The report to city council estimated 30 per cent of what police do is social work.
In 2019, Edmonton officers were dispatched some 192,500 times ending in roughly 38,400 arrests of 18,300 people.
According to EPS, 10,600 individuals were only arrested a single time. A third, about 6,200 people, were arrested between two and five times. The top one per cent of people – 217 individuals – accounted for 4,490 or 10 per cent of arrests. One person was arrested 70 times.
Between 2000 and 2017, the chief said 233 people have together accounted for 19,000 calls.
“There’s a system breakdown here,” he said. “Something’s not working in that system.”
As well, police helped other agencies like EMS or firefighters, in nearly 4,800 calls in 2019. The 24/7 crisis diversion team was also involved in 22,528 calls that year.
Out of 48,800 calls that were initially classified as social disorder, about 22,000 were later reclassified as something else after officers responded.
The question at the centre of the demand issue, said EPS’ executive director of information management and intelligence, is how the service is supposed to identify which 911 calls don’t need officer response.
“The challenge is how, with only the initial complainant information, to disentangle those 38,113 calls for service that required no further EPS involvement from the 24,321 occurrences that do?” Sean Tout asked.
McFee told councillors the solution isn’t more money.
“The whole system is designed around supply: We just need more of this, we just need more of this, we just need more of this. And that’s not sustainable,” he commented.
“What we need to do is take some of the people that are in that vulnerable state out of the system on the front end.”
‘WE’RE IN THE MIDDLE OF THE SANDWICH RIGHT NOW’
The report was received favourably by the councillors, with Mayor Don Iveson even saying EPS seemed “committed to innovation and different forms of partnership.”
And for Ward 6 Coun. Scott Mckeen, the data presented Monday had been missing from the June and July conversations on defunding police.
“It was very one sided, so we’re getting the other side of the story today.”
Other councillors, however, questioned whose responsibility it was to take the first step towards change, given police and social services funding comes from multiple sources.
“The province… it seems like they really should be the ones leading this alignment,” commented Ward 10’s Michael Walters.

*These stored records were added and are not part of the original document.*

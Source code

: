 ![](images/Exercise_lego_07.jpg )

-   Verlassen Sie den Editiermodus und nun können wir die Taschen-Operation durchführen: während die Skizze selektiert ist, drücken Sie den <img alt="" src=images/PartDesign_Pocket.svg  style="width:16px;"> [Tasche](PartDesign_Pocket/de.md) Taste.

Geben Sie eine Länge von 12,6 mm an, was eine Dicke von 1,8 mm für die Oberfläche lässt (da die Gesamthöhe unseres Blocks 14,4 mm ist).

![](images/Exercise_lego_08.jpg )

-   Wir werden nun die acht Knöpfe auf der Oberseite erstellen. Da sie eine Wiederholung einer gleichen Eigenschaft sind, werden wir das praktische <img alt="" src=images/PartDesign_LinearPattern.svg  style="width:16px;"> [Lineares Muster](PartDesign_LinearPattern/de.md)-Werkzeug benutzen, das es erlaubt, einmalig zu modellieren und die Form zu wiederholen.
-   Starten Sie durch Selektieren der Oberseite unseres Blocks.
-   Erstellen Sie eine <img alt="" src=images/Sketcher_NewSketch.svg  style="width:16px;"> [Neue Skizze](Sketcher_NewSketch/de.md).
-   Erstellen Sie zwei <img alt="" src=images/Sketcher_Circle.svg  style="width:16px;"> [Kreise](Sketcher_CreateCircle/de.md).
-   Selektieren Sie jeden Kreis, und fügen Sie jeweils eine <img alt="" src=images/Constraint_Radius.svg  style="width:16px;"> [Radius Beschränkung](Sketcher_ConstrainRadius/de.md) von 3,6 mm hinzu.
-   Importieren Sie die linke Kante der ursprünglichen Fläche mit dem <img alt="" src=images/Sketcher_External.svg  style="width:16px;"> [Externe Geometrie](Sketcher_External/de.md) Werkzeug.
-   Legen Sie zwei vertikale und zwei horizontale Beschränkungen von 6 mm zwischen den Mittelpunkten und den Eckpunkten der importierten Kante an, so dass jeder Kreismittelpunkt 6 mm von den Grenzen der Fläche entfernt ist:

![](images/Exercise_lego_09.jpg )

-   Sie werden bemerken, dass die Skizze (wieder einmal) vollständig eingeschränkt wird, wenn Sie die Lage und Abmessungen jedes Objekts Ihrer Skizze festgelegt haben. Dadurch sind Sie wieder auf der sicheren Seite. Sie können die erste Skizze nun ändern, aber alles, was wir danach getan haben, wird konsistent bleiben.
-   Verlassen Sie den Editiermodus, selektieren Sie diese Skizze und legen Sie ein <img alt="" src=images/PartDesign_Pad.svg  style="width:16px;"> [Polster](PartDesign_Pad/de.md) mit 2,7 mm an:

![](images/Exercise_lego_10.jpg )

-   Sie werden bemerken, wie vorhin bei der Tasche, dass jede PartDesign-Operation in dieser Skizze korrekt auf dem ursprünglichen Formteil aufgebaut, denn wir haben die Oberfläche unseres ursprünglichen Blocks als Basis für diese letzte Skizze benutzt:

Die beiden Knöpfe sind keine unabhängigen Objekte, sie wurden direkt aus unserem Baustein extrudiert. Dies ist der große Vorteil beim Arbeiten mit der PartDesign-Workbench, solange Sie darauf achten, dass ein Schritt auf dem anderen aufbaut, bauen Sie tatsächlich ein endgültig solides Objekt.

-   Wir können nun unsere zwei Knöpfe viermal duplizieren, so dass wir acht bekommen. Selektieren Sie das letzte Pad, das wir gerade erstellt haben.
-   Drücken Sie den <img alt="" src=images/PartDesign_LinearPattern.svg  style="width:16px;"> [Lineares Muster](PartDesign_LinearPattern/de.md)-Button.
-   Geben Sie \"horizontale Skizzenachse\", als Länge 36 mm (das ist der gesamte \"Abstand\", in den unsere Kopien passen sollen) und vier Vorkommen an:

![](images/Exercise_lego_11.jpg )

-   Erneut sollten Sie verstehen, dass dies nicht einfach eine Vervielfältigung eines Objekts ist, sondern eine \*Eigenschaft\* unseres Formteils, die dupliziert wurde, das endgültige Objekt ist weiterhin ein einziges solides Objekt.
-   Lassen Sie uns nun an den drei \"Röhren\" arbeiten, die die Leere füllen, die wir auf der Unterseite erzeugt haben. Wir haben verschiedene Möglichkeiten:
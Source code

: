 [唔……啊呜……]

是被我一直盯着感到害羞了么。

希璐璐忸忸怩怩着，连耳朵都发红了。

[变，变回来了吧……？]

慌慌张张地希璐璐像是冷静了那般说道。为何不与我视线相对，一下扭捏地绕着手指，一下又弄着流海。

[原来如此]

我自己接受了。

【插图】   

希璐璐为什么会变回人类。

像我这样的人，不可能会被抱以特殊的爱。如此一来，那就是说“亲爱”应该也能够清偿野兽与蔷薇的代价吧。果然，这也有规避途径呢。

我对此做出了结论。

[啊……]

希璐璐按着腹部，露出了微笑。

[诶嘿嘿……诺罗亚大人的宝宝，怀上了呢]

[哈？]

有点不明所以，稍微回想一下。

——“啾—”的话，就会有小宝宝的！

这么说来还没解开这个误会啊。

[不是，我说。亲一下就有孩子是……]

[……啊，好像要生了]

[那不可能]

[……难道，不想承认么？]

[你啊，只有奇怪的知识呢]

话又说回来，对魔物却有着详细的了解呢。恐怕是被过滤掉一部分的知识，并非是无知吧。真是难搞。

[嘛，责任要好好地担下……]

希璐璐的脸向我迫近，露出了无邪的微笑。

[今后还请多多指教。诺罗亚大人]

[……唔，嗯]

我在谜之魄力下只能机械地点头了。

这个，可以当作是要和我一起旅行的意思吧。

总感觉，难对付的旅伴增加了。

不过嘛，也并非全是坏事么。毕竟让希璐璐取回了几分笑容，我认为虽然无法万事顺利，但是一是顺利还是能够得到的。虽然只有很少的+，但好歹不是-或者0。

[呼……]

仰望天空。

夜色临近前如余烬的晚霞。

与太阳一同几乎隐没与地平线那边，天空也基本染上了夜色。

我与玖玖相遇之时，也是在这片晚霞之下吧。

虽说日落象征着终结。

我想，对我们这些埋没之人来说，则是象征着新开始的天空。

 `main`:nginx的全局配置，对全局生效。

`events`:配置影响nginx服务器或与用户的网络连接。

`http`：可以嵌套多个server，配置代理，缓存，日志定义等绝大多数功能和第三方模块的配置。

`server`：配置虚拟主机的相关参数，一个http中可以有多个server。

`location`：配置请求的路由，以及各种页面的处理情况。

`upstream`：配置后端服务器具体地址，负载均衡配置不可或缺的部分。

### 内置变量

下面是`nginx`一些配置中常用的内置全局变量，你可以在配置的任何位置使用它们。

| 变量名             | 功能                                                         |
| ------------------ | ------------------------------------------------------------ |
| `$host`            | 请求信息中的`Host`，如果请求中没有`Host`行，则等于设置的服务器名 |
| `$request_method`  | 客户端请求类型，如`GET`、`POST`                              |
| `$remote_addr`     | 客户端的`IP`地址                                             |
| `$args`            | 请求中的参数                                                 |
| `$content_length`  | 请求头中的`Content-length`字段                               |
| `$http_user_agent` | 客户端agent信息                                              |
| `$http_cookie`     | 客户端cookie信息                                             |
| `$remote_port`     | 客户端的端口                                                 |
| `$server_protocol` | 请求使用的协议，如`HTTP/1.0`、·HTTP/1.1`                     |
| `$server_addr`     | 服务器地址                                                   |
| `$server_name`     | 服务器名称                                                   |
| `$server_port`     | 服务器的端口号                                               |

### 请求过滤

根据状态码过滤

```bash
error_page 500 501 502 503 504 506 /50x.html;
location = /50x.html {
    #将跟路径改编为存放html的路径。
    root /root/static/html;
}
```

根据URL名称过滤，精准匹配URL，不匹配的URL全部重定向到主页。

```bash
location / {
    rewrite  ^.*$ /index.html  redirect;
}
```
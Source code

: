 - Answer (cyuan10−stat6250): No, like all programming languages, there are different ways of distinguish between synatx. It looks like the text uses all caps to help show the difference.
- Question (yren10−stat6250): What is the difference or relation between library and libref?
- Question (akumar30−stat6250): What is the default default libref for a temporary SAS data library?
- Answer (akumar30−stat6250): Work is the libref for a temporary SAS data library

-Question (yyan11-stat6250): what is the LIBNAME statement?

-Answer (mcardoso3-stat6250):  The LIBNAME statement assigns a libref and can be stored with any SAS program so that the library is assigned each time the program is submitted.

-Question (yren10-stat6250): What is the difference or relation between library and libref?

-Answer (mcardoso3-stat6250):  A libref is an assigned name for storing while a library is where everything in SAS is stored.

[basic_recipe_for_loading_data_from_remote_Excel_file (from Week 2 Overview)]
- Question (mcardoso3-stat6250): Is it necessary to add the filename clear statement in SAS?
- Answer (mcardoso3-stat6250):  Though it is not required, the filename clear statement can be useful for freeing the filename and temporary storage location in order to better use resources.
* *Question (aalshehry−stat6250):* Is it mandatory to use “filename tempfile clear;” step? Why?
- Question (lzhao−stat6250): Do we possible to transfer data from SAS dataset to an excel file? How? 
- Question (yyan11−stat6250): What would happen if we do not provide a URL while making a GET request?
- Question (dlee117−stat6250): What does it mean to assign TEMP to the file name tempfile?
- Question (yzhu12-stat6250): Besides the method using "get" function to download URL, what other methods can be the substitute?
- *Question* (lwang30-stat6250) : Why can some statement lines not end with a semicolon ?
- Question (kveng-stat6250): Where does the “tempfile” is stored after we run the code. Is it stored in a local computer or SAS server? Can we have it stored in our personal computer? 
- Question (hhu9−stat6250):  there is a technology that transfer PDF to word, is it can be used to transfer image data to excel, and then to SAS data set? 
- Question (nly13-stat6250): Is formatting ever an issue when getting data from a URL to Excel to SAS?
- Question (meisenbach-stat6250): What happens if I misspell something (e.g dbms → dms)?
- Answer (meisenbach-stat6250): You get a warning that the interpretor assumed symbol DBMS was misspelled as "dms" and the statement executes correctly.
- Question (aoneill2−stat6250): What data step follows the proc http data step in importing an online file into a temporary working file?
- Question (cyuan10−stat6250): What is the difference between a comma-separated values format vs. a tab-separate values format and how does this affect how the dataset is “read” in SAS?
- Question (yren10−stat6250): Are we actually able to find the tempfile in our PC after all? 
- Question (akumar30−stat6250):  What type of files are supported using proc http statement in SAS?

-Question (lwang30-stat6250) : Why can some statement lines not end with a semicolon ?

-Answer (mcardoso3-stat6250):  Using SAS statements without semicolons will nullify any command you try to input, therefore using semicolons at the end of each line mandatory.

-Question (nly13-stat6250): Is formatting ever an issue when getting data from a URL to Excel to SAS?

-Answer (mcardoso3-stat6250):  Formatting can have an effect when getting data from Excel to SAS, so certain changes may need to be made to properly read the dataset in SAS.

McFee said EPS was leading the charge “because we’re in the middle of the sandwich right now.”
“We’re leadig because right now, we take the calls.”
But, he noted, any systemic improvement would require partnership from the city, province and social agencies, through which funds and resources are “siloed.”
“It’s not to point fingers,” the chief said. “We can continue to do this and move money around, we’ll just have the same problem we’ve had for the last several years.”
McFee pointed to a 2019 dedication by EPS of $28 million to a community safety and wellbeing bureau, intended to change the way police handle calls involving mental health and social disorder.
Over the summer, city council decided – with McFee’s support – to reallocate $11 million in inflation adjustments to the police budget over 2021-22 to housing, social and community services, as well as a community safety and well-being task force.
The police commission will deliver another report to council on Dec. 7 on how to take a balanced approach to community safety.